## Supplied material
══════
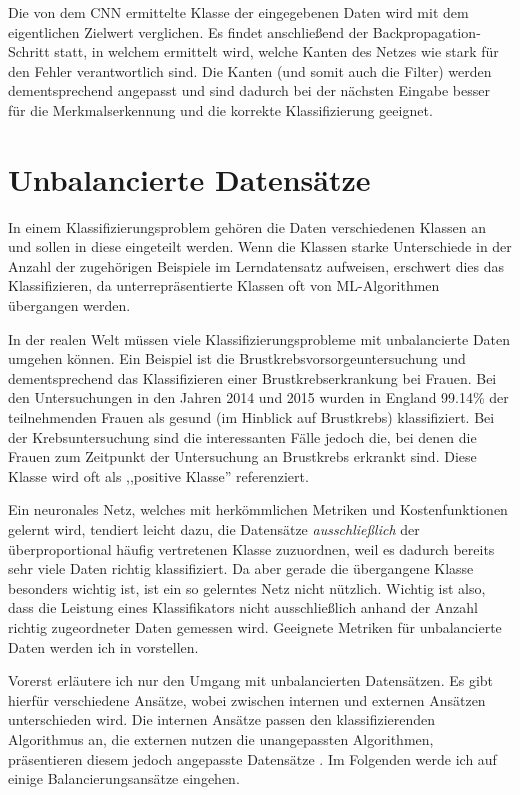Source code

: Die von dem CNN ermittelte Klasse der eingegebenen Daten wird mit dem eigentlichen Zielwert verglichen. Es findet anschließend der Backpropagation-Schritt statt, in welchem ermittelt wird, welche Kanten des Netzes wie stark für den Fehler verantwortlich sind. Die Kanten (und somit auch die Filter) werden dementsprechend angepasst und sind dadurch bei der nächsten Eingabe besser für die Merkmalserkennung und die korrekte Klassifizierung geeignet.

\section{Unbalancierte Datensätze}
 In einem Klassifizierungsproblem gehören die Daten verschiedenen Klassen an und sollen in diese eingeteilt werden. Wenn die Klassen starke Unterschiede in der Anzahl der zugehörigen Beispiele im Lerndatensatz aufweisen, erschwert dies das Klassifizieren, da unterrepräsentierte Klassen oft von ML-Algorithmen übergangen werden.

In der realen Welt müssen viele Klassifizierungsprobleme mit unbalancierte Daten umgehen können. Ein Beispiel ist die  Brustkrebsvorsorgeuntersuchung \citep{breastcancer} und dementsprechend das Klassifizieren einer Brustkrebserkrankung bei Frauen. Bei den Untersuchungen in den Jahren 2014 und 2015 wurden in England 99.14\% der teilnehmenden Frauen als gesund (im Hinblick auf Brustkrebs) klassifiziert. Bei der Krebsuntersuchung sind die interessanten Fälle jedoch die, bei denen die Frauen zum Zeitpunkt der Untersuchung an Brustkrebs erkrankt sind. Diese Klasse wird oft als ,,positive Klasse'' referenziert.

Ein neuronales Netz, welches mit herkömmlichen Metriken und Kostenfunktionen gelernt wird, tendiert leicht dazu, die Datensätze \emph{ausschließlich} der überproportional häufig vertretenen Klasse zuzuordnen, weil es dadurch bereits sehr viele Daten richtig klassifiziert. Da aber gerade die übergangene Klasse besonders wichtig ist, ist ein so gelerntes Netz nicht nützlich. Wichtig ist also, dass die Leistung eines Klassifikators nicht ausschließlich anhand der Anzahl richtig zugeordneter Daten gemessen wird.
Geeignete Metriken für unbalancierte Daten werden ich in  vorstellen.

Vorerst erläutere ich nur den Umgang mit unbalancierten Datensätzen. Es gibt hierfür verschiedene Ansätze, wobei zwischen internen und externen Ansätzen unterschieden wird. Die internen Ansätze passen den klassifizierenden Algorithmus an, die externen nutzen die unangepassten Algorithmen, präsentieren diesem jedoch angepasste Datensätze \citep{resampling}. Im Folgenden werde ich auf einige Balancierungsansätze eingehen.


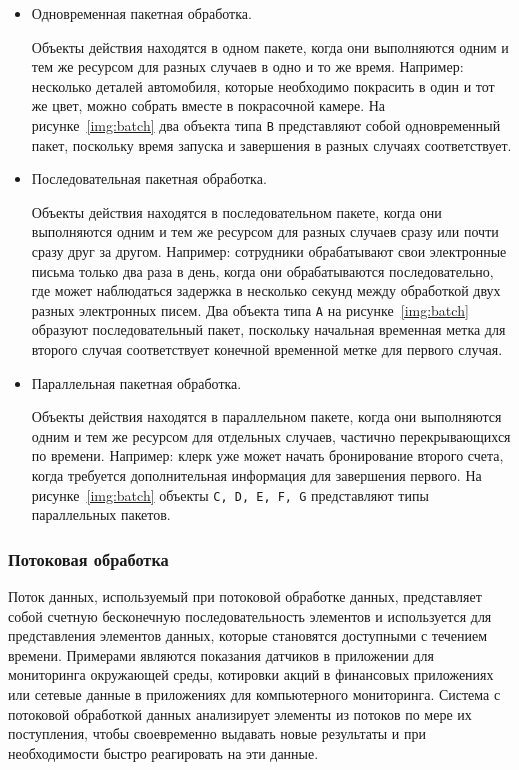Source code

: \begin{itemize}
  \item Одновременная пакетная обработка. 

    Объекты действия находятся в одном пакете, когда они выполняются одним и тем же ресурсом для разных случаев в одно и то же время. 
    Например: несколько деталей автомобиля, которые необходимо покрасить в один и тот же цвет, можно собрать вместе в покрасочной камере. 
    На рисунке~\ref{img:batch} два объекта типа \texttt{B} представляют собой одновременный пакет, поскольку время запуска и завершения в разных случаях соответствует.
  \item Последовательная пакетная обработка. 

    Объекты действия находятся в последовательном пакете, когда они выполняются одним и тем же ресурсом для разных случаев сразу или почти сразу друг за другом. 
    Например: сотрудники обрабатывают свои электронные письма только два раза в день, когда они обрабатываются последовательно, где может наблюдаться задержка в несколько секунд между обработкой двух разных электронных писем. 
    Два объекта типа \texttt{A} на рисунке~\ref{img:batch} образуют последовательный пакет, поскольку начальная временная метка для второго случая соответствует конечной временной метке для первого случая.
  \item Параллельная пакетная обработка. 

    Объекты действия находятся в параллельном пакете, когда они выполняются одним и тем же ресурсом для отдельных случаев, частично перекрывающихся по времени. 
    Например: клерк уже может начать бронирование второго счета, когда требуется дополнительная информация для завершения первого. 
    На рисунке~\ref{img:batch} объекты \texttt{C, D, E, F, G} представляют типы параллельных пакетов.
\end{itemize}


\subsubsection{Потоковая обработка}

Поток данных, используемый при потоковой обработке данных, представляет собой счетную бесконечную последовательность элементов и используется для представления элементов данных, которые становятся доступными с течением времени. 
Примерами являются показания датчиков в приложении для мониторинга окружающей среды, котировки акций в финансовых приложениях или сетевые данные в приложениях для компьютерного мониторинга. 
Система с потоковой обработкой данных анализирует элементы из потоков по мере их поступления, чтобы своевременно выдавать новые результаты и при необходимости быстро реагировать на эти данные.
══════
## Task details
Reproduce the full material exactly, excluding the pictures.

## The answer
Source code

: Die von dem CNN ermittelte Klasse der eingegebenen Daten wird mit dem eigentlichen Zielwert verglichen. Es findet anschließend der Backpropagation-Schritt statt, in welchem ermittelt wird, welche Kanten des Netzes wie stark für den Fehler verantwortlich sind. Die Kanten (und somit auch die Filter) werden dementsprechend angepasst und sind dadurch bei der nächsten Eingabe besser für die Merkmalserkennung und die korrekte Klassifizierung geeignet.

\section{Unbalancierte Datensätze}
 In einem Klassifizierungsproblem gehören die Daten verschiedenen Klassen an und sollen in diese eingeteilt werden. Wenn die Klassen starke Unterschiede in der Anzahl der zugehörigen Beispiele im Lerndatensatz aufweisen, erschwert dies das Klassifizieren, da unterrepräsentierte Klassen oft von ML-Algorithmen übergangen werden.

In der realen Welt müssen viele Klassifizierungsprobleme mit unbalancierte Daten umgehen können. Ein Beispiel ist die  Brustkrebsvorsorgeuntersuchung \citep{breastcancer} und dementsprechend das Klassifizieren einer Brustkrebserkrankung bei Frauen. Bei den Untersuchungen in den Jahren 2014 und 2015 wurden in England 99.14\% der teilnehmenden Frauen als gesund (im Hinblick auf Brustkrebs) klassifiziert. Bei der Krebsuntersuchung sind die interessanten Fälle jedoch die, bei denen die Frauen zum Zeitpunkt der Untersuchung an Brustkrebs erkrankt sind. Diese Klasse wird oft als ,,positive Klasse'' referenziert.

Ein neuronales Netz, welches mit herkömmlichen Metriken und Kostenfunktionen gelernt wird, tendiert leicht dazu, die Datensätze \emph{ausschließlich} der überproportional häufig vertretenen Klasse zuzuordnen, weil es dadurch bereits sehr viele Daten richtig klassifiziert. Da aber gerade die übergangene Klasse besonders wichtig ist, ist ein so gelerntes Netz nicht nützlich. Wichtig ist also, dass die Leistung eines Klassifikators nicht ausschließlich anhand der Anzahl richtig zugeordneter Daten gemessen wird.
Geeignete Metriken für unbalancierte Daten werden ich in  vorstellen.

Vorerst erläutere ich nur den Umgang mit unbalancierten Datensätzen. Es gibt hierfür verschiedene Ansätze, wobei zwischen internen und externen Ansätzen unterschieden wird. Die internen Ansätze passen den klassifizierenden Algorithmus an, die externen nutzen die unangepassten Algorithmen, präsentieren diesem jedoch angepasste Datensätze \citep{resampling}. Im Folgenden werde ich auf einige Balancierungsansätze eingehen.


Source code

: \begin{itemize}
  \item Одновременная пакетная обработка. 

    Объекты действия находятся в одном пакете, когда они выполняются одним и тем же ресурсом для разных случаев в одно и то же время. 
    Например: несколько деталей автомобиля, которые необходимо покрасить в один и тот же цвет, можно собрать вместе в покрасочной камере. 
    На рисунке~\ref{img:batch} два объекта типа \texttt{B} представляют собой одновременный пакет, поскольку время запуска и завершения в разных случаях соответствует.
  \item Последовательная пакетная обработка. 

    Объекты действия находятся в последовательном пакете, когда они выполняются одним и тем же ресурсом для разных случаев сразу или почти сразу друг за другом. 
    Например: сотрудники обрабатывают свои электронные письма только два раза в день, когда они обрабатываются последовательно, где может наблюдаться задержка в несколько секунд между обработкой двух разных электронных писем. 
    Два объекта типа \texttt{A} на рисунке~\ref{img:batch} образуют последовательный пакет, поскольку начальная временная метка для второго случая соответствует конечной временной метке для первого случая.
  \item Параллельная пакетная обработка. 

    Объекты действия находятся в параллельном пакете, когда они выполняются одним и тем же ресурсом для отдельных случаев, частично перекрывающихся по времени. 
    Например: клерк уже может начать бронирование второго счета, когда требуется дополнительная информация для завершения первого. 
    На рисунке~\ref{img:batch} объекты \texttt{C, D, E, F, G} представляют типы параллельных пакетов.
\end{itemize}


\subsubsection{Потоковая обработка}

Поток данных, используемый при потоковой обработке данных, представляет собой счетную бесконечную последовательность элементов и используется для представления элементов данных, которые становятся доступными с течением времени. 
Примерами являются показания датчиков в приложении для мониторинга окружающей среды, котировки акций в финансовых приложениях или сетевые данные в приложениях для компьютерного мониторинга. 
Система с потоковой обработкой данных анализирует элементы из потоков по мере их поступления, чтобы своевременно выдавать новые результаты и при необходимости быстро реагировать на эти данные.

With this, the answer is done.